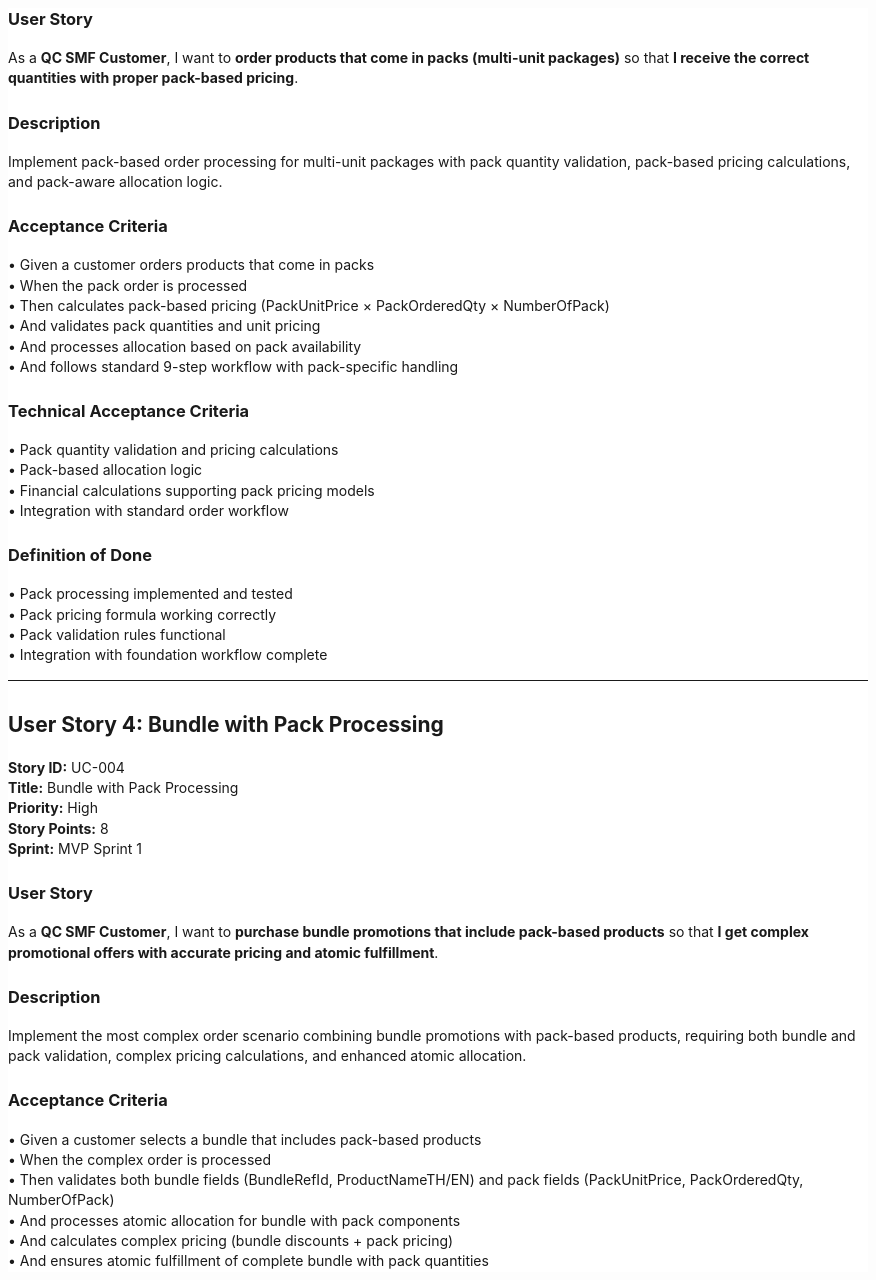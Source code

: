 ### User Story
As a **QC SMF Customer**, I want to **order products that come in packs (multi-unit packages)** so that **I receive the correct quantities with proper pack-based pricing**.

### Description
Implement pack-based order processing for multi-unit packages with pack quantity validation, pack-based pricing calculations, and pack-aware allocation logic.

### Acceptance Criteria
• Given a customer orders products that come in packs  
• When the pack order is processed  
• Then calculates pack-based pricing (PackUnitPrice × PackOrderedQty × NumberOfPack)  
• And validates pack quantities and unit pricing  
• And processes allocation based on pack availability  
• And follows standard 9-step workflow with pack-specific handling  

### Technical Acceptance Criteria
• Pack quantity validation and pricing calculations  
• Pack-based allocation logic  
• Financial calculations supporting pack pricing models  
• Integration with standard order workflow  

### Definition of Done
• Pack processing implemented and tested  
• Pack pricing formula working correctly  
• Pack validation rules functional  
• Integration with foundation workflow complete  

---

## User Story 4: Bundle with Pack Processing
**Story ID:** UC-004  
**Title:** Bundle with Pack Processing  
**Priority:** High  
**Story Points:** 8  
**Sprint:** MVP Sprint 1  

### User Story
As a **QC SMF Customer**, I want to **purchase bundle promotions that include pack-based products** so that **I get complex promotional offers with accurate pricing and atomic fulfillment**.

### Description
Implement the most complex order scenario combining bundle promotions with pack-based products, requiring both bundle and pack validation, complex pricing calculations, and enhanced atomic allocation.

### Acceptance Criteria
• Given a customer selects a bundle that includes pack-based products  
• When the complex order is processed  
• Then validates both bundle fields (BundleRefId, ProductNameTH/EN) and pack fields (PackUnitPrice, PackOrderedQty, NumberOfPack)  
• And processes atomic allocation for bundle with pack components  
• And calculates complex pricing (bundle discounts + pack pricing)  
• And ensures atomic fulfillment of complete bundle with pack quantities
==
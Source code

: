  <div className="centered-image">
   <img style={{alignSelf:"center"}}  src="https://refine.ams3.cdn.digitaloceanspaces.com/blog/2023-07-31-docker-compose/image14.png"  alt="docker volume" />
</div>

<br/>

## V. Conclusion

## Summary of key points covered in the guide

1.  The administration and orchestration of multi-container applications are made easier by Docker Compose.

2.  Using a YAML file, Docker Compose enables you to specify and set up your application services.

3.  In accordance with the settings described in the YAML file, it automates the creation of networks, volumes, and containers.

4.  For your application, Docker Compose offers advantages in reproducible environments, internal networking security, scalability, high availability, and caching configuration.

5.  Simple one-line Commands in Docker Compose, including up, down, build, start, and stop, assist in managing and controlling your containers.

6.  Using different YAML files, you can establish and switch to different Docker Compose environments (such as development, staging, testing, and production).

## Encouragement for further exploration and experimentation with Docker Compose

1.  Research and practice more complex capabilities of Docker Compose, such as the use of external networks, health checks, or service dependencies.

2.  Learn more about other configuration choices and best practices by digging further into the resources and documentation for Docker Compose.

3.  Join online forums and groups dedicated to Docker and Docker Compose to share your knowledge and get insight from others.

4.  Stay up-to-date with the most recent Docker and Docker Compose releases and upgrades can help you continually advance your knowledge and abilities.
* * *
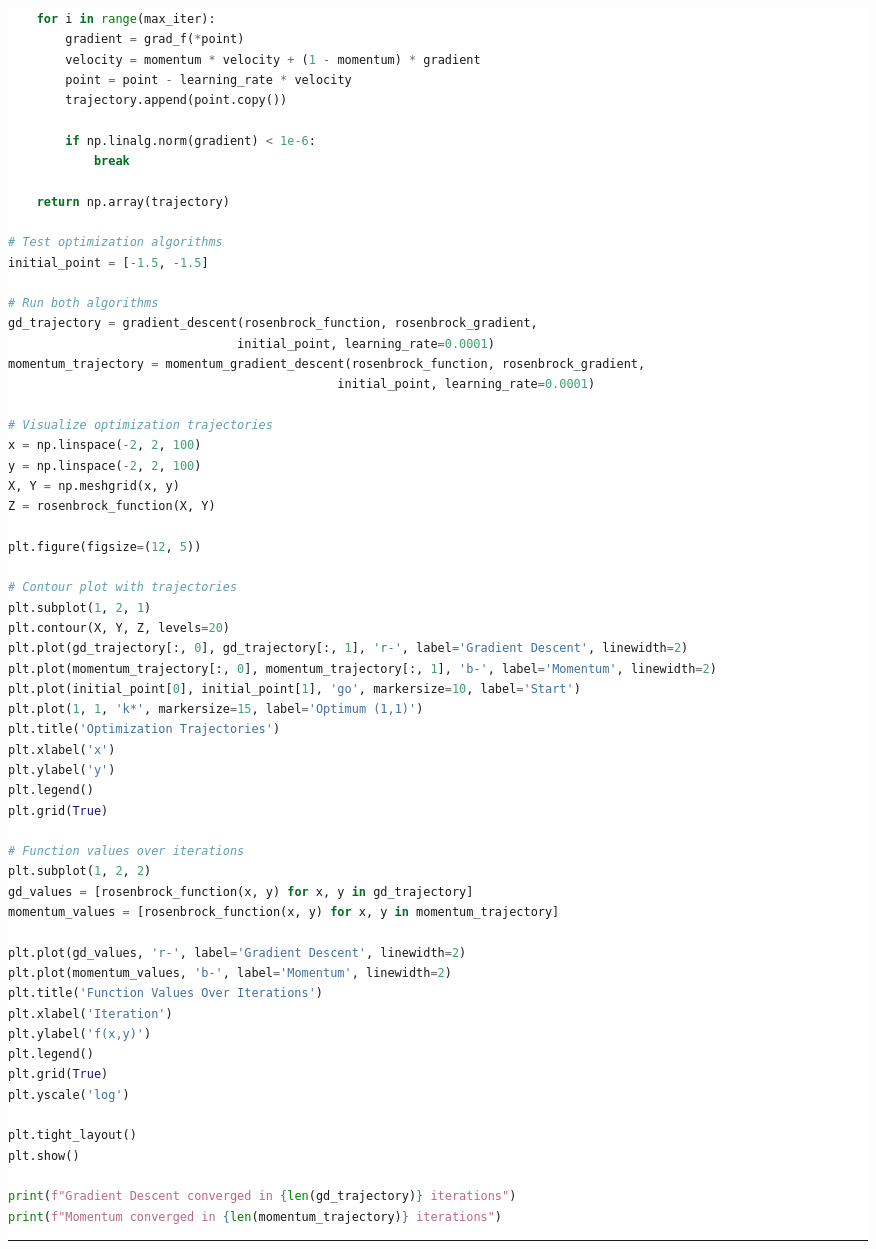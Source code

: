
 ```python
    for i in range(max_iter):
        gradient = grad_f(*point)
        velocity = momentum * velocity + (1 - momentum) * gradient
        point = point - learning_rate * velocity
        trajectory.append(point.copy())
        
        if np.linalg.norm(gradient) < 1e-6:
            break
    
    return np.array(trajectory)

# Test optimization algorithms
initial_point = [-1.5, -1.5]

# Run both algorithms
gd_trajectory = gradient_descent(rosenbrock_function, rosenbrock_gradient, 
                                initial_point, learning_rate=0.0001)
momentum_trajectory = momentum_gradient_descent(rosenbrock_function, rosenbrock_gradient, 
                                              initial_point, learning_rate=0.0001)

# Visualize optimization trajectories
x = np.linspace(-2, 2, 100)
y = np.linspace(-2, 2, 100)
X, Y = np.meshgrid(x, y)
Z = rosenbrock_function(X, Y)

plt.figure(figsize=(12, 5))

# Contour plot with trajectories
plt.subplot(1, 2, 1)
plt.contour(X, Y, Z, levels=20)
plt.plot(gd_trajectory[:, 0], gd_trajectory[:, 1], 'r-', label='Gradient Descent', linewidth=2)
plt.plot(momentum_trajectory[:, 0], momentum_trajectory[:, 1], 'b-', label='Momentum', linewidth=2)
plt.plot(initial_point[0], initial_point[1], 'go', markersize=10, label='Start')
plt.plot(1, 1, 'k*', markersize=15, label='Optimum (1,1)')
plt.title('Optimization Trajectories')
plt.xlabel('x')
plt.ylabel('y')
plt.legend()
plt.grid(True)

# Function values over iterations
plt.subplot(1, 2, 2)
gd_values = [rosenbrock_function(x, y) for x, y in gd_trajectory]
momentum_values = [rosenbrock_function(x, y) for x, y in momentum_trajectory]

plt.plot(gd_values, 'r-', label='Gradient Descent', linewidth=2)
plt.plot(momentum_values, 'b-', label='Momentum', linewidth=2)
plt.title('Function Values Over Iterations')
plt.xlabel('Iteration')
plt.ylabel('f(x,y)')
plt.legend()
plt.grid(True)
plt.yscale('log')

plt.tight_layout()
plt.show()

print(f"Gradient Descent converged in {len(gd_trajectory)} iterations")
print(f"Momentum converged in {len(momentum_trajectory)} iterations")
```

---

PROBLEM DESCRIPTION: Reply with every line of the listing that has the string "containers".

TASK OUTPUT:
3.  In accordance with the settings described in the YAML file, it automates the creation of networks, volumes, and containers.
5.  Simple one-line Commands in Docker Compose, including up, down, build, start, and stop, assist in managing and controlling your containers.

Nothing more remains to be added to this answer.